Actually technically you are wrong and right:
healthyeating.sfgate.com...


The sugar in fruit is a monosaccharide called fructose, a type of carbohydrate. Table sugar, in contrast, is a disaccharide known as sucrose. Although most fruits have the same type of sugar in them, they don’t all have the same amount of it. In a 3-ounce serving, for example, strawberries have just 4 grams of sugar but grapes have more than 13 grams. Papayas, watermelon and grapefruit are relatively low in sugar, but mangoes, cherries and bananas have much more per serving.

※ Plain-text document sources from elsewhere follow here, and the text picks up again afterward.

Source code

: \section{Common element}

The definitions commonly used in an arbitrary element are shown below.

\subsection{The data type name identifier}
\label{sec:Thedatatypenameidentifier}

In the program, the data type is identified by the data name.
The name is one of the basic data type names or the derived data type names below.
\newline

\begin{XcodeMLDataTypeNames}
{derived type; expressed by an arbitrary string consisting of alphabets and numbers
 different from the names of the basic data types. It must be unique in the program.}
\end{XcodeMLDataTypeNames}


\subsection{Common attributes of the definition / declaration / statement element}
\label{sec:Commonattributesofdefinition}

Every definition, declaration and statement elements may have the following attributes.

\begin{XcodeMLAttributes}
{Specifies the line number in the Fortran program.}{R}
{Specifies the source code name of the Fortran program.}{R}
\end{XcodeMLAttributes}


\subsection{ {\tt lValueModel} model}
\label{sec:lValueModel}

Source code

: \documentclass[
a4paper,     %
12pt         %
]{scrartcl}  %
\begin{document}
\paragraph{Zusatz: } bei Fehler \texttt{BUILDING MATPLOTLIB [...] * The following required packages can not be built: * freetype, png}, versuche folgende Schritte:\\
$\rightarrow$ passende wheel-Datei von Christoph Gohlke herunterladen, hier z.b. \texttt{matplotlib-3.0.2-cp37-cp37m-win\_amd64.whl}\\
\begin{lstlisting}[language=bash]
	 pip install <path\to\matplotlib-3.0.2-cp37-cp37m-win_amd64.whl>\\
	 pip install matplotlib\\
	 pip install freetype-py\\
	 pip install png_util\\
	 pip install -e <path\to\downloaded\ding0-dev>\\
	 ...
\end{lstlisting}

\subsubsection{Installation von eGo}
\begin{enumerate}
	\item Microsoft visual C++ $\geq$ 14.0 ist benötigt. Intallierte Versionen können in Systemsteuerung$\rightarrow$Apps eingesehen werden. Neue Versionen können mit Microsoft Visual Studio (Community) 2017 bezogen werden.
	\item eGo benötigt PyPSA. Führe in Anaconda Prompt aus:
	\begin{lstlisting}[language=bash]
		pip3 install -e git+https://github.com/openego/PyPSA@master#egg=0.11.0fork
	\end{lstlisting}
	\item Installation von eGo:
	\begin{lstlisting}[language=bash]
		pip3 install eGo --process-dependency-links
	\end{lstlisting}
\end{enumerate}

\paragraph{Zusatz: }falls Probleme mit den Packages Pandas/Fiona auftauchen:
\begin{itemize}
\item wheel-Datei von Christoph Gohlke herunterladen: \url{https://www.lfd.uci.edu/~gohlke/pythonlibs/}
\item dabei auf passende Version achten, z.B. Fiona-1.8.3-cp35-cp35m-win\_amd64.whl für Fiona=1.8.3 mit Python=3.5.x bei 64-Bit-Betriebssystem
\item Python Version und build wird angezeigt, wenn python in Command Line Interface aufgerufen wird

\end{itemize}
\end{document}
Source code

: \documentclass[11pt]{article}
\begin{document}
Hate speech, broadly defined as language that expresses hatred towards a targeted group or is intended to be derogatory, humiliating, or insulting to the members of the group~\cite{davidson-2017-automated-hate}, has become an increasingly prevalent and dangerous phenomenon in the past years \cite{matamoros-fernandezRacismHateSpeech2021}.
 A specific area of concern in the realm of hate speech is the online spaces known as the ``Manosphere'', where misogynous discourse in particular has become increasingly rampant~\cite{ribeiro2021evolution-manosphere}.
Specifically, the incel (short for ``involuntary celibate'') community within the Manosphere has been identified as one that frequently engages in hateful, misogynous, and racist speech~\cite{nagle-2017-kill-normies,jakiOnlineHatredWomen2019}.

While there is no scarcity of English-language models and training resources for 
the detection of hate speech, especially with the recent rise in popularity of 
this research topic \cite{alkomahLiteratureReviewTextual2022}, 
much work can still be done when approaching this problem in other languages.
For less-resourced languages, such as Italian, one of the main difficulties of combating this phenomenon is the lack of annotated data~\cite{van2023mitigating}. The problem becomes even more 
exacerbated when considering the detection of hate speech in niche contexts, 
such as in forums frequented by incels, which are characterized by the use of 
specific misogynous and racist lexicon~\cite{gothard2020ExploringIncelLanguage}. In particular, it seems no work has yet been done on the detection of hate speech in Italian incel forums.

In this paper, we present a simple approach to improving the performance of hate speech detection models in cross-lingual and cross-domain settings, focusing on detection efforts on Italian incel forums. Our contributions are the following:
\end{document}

livewell.jillianmichaels.com...

Even natural sugars contain calories and they can contribute to weight gain if you consume too much. Honey contains several kinds of sugar, including sucrose -- the type of sugar found in table sugar.


www.shape.com...

Can Fruit Make You Fat? What You Need to Know The American Heart Association recommends no more than 26 grams of sugar per day for women, or 36 grams per day for men. And for men and women ages 19 to 30, the USDA recommends two cups of fruit per day. But depending on which fruit is picked, this could be bad news for fruit lovers: Just two cups of sliced bananas adds up to the maximum recommended amount, clocking in at 36 grams of sugar!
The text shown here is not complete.